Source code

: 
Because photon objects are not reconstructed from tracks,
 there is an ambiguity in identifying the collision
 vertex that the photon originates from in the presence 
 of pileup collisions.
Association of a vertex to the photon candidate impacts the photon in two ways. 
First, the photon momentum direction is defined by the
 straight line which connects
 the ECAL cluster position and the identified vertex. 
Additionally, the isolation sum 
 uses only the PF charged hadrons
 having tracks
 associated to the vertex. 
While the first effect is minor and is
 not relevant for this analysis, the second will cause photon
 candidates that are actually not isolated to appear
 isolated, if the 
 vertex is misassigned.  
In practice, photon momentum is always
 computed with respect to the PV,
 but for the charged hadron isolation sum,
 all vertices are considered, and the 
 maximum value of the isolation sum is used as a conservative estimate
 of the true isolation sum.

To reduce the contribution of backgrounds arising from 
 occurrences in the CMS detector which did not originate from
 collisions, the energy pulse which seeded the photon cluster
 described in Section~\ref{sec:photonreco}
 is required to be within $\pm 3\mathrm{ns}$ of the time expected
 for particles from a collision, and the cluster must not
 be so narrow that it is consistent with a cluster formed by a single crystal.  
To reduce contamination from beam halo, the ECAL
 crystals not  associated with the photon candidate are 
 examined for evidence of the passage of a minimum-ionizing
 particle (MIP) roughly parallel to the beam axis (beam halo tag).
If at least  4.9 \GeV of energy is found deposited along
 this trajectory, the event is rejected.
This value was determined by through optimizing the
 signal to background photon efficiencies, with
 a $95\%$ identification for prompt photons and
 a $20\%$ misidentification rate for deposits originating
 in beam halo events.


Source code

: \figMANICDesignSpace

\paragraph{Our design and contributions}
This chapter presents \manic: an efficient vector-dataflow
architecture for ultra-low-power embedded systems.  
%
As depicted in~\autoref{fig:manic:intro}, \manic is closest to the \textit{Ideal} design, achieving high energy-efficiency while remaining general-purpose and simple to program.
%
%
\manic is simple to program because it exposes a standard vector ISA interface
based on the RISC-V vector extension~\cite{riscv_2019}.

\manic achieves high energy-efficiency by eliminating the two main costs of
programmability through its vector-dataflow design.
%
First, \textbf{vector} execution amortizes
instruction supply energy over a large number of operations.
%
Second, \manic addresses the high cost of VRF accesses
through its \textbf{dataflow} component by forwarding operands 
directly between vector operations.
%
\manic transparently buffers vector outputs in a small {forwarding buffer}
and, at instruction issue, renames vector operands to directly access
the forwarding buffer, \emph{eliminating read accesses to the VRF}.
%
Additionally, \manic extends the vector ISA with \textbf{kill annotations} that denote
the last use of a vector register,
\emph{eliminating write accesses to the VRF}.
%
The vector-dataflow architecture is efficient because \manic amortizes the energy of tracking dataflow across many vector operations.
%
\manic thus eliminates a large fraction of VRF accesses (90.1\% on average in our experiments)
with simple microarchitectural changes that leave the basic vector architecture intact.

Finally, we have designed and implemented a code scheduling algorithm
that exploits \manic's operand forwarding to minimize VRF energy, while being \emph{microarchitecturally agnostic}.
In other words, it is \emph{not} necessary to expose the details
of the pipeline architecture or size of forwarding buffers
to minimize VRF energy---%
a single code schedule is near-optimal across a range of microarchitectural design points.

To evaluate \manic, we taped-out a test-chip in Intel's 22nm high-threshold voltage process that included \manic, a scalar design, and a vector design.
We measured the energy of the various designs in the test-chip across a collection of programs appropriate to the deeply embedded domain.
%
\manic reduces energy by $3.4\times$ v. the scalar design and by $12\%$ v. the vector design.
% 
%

· · · · · · ·

• Task details: Copy each line exactly, from the line containing "of the pipeline" down to the last line of the material, and no other lines.

• Solved problem:
of the pipeline architecture or size of forwarding buffers
to minimize VRF energy---%
a single code schedule is near-optimal across a range of microarchitectural design points.

To evaluate \manic, we taped-out a test-chip in Intel's 22nm high-threshold voltage process that included \manic, a scalar design, and a vector design.
We measured the energy of the various designs in the test-chip across a collection of programs appropriate to the deeply embedded domain.
%
\manic reduces energy by $3.4\times$ v. the scalar design and by $12\%$ v. the vector design.
% 
%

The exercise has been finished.